**WHAT THE EXERCISE ASKS:**
Could you please reproduce every record below exactly, leaving out the pictures?

**MATERIAL SUPPLIED:**
▼
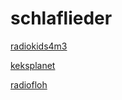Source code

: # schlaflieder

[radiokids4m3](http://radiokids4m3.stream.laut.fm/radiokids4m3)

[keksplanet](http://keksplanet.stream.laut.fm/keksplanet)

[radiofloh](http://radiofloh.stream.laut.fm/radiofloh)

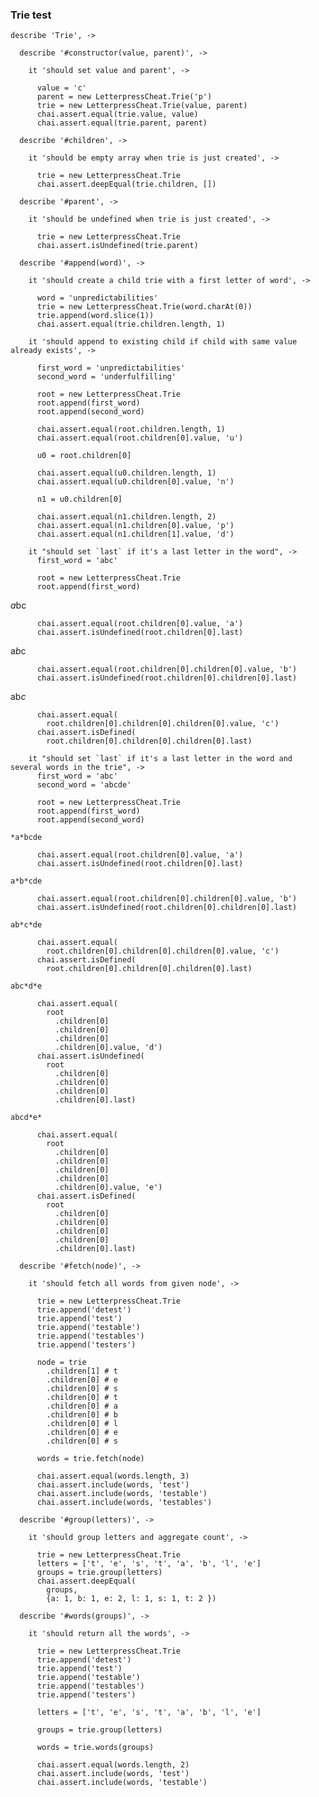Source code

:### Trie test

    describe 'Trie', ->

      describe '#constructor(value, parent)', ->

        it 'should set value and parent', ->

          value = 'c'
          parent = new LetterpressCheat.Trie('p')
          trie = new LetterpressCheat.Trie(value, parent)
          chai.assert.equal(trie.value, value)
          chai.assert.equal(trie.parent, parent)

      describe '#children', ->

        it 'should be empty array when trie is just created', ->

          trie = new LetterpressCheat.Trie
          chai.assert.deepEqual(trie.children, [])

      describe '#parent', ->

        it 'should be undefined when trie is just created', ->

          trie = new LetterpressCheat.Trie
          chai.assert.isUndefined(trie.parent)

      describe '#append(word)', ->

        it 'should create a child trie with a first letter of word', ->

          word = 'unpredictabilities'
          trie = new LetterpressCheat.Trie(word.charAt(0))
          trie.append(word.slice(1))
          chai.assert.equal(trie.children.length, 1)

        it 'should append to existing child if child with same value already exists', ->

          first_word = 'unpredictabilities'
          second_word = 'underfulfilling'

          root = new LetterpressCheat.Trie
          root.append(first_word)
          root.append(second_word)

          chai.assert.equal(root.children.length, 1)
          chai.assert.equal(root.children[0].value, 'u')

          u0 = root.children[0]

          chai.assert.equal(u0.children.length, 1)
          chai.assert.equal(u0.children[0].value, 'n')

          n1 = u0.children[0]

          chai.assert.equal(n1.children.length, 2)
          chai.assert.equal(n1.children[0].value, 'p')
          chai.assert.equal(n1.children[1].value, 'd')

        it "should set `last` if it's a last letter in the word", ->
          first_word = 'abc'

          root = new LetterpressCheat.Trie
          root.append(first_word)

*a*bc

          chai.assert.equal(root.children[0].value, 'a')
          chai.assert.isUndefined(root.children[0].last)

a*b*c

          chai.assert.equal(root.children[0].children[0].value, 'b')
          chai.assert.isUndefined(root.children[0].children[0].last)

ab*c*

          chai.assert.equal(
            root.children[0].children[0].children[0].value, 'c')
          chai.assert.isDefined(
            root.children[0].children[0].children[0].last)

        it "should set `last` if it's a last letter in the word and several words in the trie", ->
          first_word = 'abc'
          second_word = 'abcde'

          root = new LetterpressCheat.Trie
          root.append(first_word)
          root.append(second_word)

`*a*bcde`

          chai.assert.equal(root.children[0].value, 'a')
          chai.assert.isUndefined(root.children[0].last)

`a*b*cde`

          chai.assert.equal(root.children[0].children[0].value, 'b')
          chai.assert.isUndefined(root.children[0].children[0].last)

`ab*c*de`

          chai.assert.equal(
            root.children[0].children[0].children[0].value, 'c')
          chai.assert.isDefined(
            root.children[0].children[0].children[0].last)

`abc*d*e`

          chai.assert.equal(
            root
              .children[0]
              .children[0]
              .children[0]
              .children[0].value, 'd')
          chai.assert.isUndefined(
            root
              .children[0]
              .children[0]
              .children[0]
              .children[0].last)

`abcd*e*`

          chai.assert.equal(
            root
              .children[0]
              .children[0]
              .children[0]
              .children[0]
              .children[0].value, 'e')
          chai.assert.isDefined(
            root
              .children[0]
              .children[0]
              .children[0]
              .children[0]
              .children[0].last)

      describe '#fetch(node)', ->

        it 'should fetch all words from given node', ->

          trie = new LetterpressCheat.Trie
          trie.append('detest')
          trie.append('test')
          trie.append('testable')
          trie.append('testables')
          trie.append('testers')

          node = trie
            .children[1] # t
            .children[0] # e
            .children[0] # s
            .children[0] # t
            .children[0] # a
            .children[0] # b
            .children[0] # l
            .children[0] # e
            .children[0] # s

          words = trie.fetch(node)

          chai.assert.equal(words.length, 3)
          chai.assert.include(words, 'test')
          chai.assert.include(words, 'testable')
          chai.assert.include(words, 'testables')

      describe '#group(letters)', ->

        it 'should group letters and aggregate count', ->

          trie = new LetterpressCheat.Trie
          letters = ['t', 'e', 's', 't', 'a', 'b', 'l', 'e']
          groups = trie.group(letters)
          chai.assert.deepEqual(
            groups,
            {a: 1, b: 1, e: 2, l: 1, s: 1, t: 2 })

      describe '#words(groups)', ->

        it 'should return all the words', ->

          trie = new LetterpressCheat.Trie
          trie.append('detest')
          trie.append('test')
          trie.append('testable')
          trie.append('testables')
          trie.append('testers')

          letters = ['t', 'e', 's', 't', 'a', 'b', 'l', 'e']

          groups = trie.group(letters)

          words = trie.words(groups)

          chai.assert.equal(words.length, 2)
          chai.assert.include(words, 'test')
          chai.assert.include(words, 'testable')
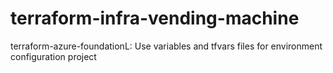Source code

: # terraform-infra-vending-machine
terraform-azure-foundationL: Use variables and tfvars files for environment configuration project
▲
**SOLUTION TO THE PROBLEM:**
Source code

: # schlaflieder

[radiokids4m3](http://radiokids4m3.stream.laut.fm/radiokids4m3)

[keksplanet](http://keksplanet.stream.laut.fm/keksplanet)

[radiofloh](http://radiofloh.stream.laut.fm/radiofloh)

Source code

:### Trie test

    describe 'Trie', ->

      describe '#constructor(value, parent)', ->

        it 'should set value and parent', ->

          value = 'c'
          parent = new LetterpressCheat.Trie('p')
          trie = new LetterpressCheat.Trie(value, parent)
          chai.assert.equal(trie.value, value)
          chai.assert.equal(trie.parent, parent)

      describe '#children', ->

        it 'should be empty array when trie is just created', ->

          trie = new LetterpressCheat.Trie
          chai.assert.deepEqual(trie.children, [])

      describe '#parent', ->

        it 'should be undefined when trie is just created', ->

          trie = new LetterpressCheat.Trie
          chai.assert.isUndefined(trie.parent)

      describe '#append(word)', ->

        it 'should create a child trie with a first letter of word', ->

          word = 'unpredictabilities'
          trie = new LetterpressCheat.Trie(word.charAt(0))
          trie.append(word.slice(1))
          chai.assert.equal(trie.children.length, 1)

        it 'should append to existing child if child with same value already exists', ->

          first_word = 'unpredictabilities'
          second_word = 'underfulfilling'

          root = new LetterpressCheat.Trie
          root.append(first_word)
          root.append(second_word)

          chai.assert.equal(root.children.length, 1)
          chai.assert.equal(root.children[0].value, 'u')

          u0 = root.children[0]

          chai.assert.equal(u0.children.length, 1)
          chai.assert.equal(u0.children[0].value, 'n')

          n1 = u0.children[0]

          chai.assert.equal(n1.children.length, 2)
          chai.assert.equal(n1.children[0].value, 'p')
          chai.assert.equal(n1.children[1].value, 'd')

        it "should set `last` if it's a last letter in the word", ->
          first_word = 'abc'

          root = new LetterpressCheat.Trie
          root.append(first_word)

*a*bc

          chai.assert.equal(root.children[0].value, 'a')
          chai.assert.isUndefined(root.children[0].last)

a*b*c

          chai.assert.equal(root.children[0].children[0].value, 'b')
          chai.assert.isUndefined(root.children[0].children[0].last)

ab*c*

          chai.assert.equal(
            root.children[0].children[0].children[0].value, 'c')
          chai.assert.isDefined(
            root.children[0].children[0].children[0].last)

        it "should set `last` if it's a last letter in the word and several words in the trie", ->
          first_word = 'abc'
          second_word = 'abcde'

          root = new LetterpressCheat.Trie
          root.append(first_word)
          root.append(second_word)

`*a*bcde`

          chai.assert.equal(root.children[0].value, 'a')
          chai.assert.isUndefined(root.children[0].last)

`a*b*cde`

          chai.assert.equal(root.children[0].children[0].value, 'b')
          chai.assert.isUndefined(root.children[0].children[0].last)

`ab*c*de`

          chai.assert.equal(
            root.children[0].children[0].children[0].value, 'c')
          chai.assert.isDefined(
            root.children[0].children[0].children[0].last)

`abc*d*e`

          chai.assert.equal(
            root
              .children[0]
              .children[0]
              .children[0]
              .children[0].value, 'd')
          chai.assert.isUndefined(
            root
              .children[0]
              .children[0]
              .children[0]
              .children[0].last)

`abcd*e*`

          chai.assert.equal(
            root
              .children[0]
              .children[0]
              .children[0]
              .children[0]
              .children[0].value, 'e')
          chai.assert.isDefined(
            root
              .children[0]
              .children[0]
              .children[0]
              .children[0]
              .children[0].last)

      describe '#fetch(node)', ->

        it 'should fetch all words from given node', ->

          trie = new LetterpressCheat.Trie
          trie.append('detest')
          trie.append('test')
          trie.append('testable')
          trie.append('testables')
          trie.append('testers')

          node = trie
            .children[1] # t
            .children[0] # e
            .children[0] # s
            .children[0] # t
            .children[0] # a
            .children[0] # b
            .children[0] # l
            .children[0] # e
            .children[0] # s

          words = trie.fetch(node)

          chai.assert.equal(words.length, 3)
          chai.assert.include(words, 'test')
          chai.assert.include(words, 'testable')
          chai.assert.include(words, 'testables')

      describe '#group(letters)', ->

        it 'should group letters and aggregate count', ->

          trie = new LetterpressCheat.Trie
          letters = ['t', 'e', 's', 't', 'a', 'b', 'l', 'e']
          groups = trie.group(letters)
          chai.assert.deepEqual(
            groups,
            {a: 1, b: 1, e: 2, l: 1, s: 1, t: 2 })

      describe '#words(groups)', ->

        it 'should return all the words', ->

          trie = new LetterpressCheat.Trie
          trie.append('detest')
          trie.append('test')
          trie.append('testable')
          trie.append('testables')
          trie.append('testers')

          letters = ['t', 'e', 's', 't', 'a', 'b', 'l', 'e']

          groups = trie.group(letters)

          words = trie.words(groups)

          chai.assert.equal(words.length, 2)
          chai.assert.include(words, 'test')
          chai.assert.include(words, 'testable')
Source code

: # terraform-infra-vending-machine
terraform-azure-foundationL: Use variables and tfvars files for environment configuration project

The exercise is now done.